EXERCISE AIM:
In the following listing, find the lines containing "begin" and report them.

RECORDS FOR THIS TASK:
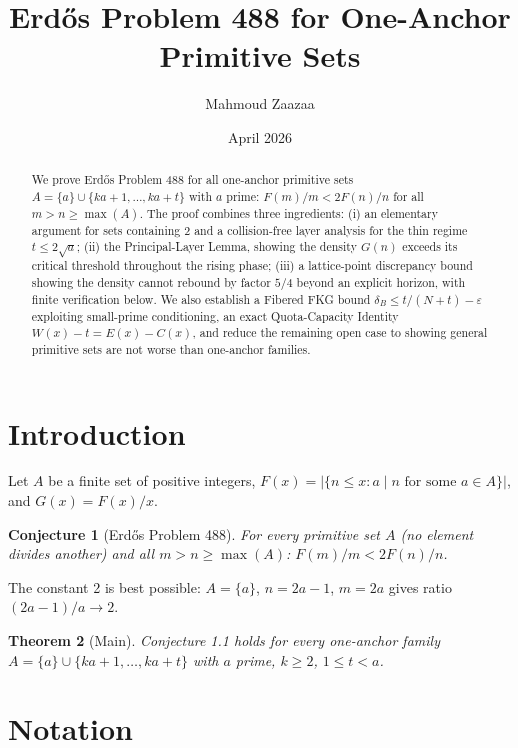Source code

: \documentclass[11pt,a4paper]{article}
\title{Erd\H{o}s Problem 488 for One-Anchor Primitive Sets}
\author{Mahmoud Zaazaa}
\date{April 2026}
\newtheorem{theorem}{Theorem}[section]
\newtheorem{conjecture}[theorem]{Conjecture}
\theoremstyle{definition}
\begin{document}
\maketitle

\begin{abstract}
We prove Erd\H{o}s Problem 488 for all one-anchor primitive sets $A = \{a\} \cup \{ka+1,\ldots,ka+t\}$ with $a$ prime: $F(m)/m < 2F(n)/n$ for all $m > n \geq \max(A)$. The proof combines three ingredients: (i) an elementary argument for sets containing 2 and a collision-free layer analysis for the thin regime $t \leq 2\sqrt{a}$; (ii) the Principal-Layer Lemma, showing the density $G(n)$ exceeds its critical threshold throughout the rising phase; (iii) a lattice-point discrepancy bound showing the density cannot rebound by factor $5/4$ beyond an explicit horizon, with finite verification below. We also establish a Fibered FKG bound $\delta_B \leq t/(N+t) - \varepsilon$ exploiting small-prime conditioning, an exact Quota-Capacity Identity $W(x) - t = E(x) - C(x)$, and reduce the remaining open case to showing general primitive sets are not worse than one-anchor families.
\end{abstract}

\tableofcontents
\newpage

\section{Introduction}

Let $A$ be a finite set of positive integers, $F(x) = |\{n \leq x : a \mid n \text{ for some } a \in A\}|$, and $G(x) = F(x)/x$.

\begin{conjecture}[Erd\H{o}s Problem 488] For every primitive set $A$ (no element divides another) and all $m > n \geq \max(A)$: $F(m)/m < 2F(n)/n$. \end{conjecture}

The constant 2 is best possible: $A = \{a\}$, $n = 2a-1$, $m = 2a$ gives ratio $(2a-1)/a \to 2$.

\begin{theorem}[Main]\label{thm:main} Conjecture 1.1 holds for every one-anchor family $A = \{a\} \cup \{ka+1, \ldots, ka+t\}$ with $a$ prime, $k \geq 2$, $1 \leq t < a$. \end{theorem}

\section{Notation}
\end{document}
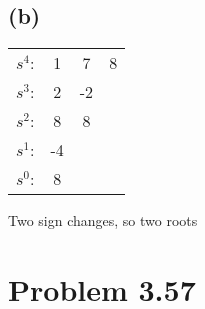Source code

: \documentclass[12pt]{article}
\begin{document}
\subsection*{(b)}
\begin{center}
    \begin{tabular}{ c c c c} 
     $s^4$: & 1 & 7 & 8\\ 
     $s^3$: & 2 & -2&  \\ 
     $s^2$: & 8 & 8&\\
     $s^1$:  & -4 & &\\
     $s^0$: & 8 & &
\end{tabular} 
\end{center}
Two sign changes, so two roots
\section*{Problem 3.57}

    
\end{document}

WRITTEN SOLUTION:
\begin{document}
\begin{abstract}
\begin{conjecture}[Erd\H{o}s Problem 488] For every primitive set $A$ (no element divides another) and all $m > n \geq \max(A)$: $F(m)/m < 2F(n)/n$. \end{conjecture}
\begin{theorem}[Main]\label{thm:main} Conjecture 1.1 holds for every one-anchor family $A = \{a\} \cup \{ka+1, \ldots, ka+t\}$ with $a$ prime, $k \geq 2$, $1 \leq t < a$. \end{theorem}
\begin{document}
\begin{center}
    \begin{tabular}{ c c c c} 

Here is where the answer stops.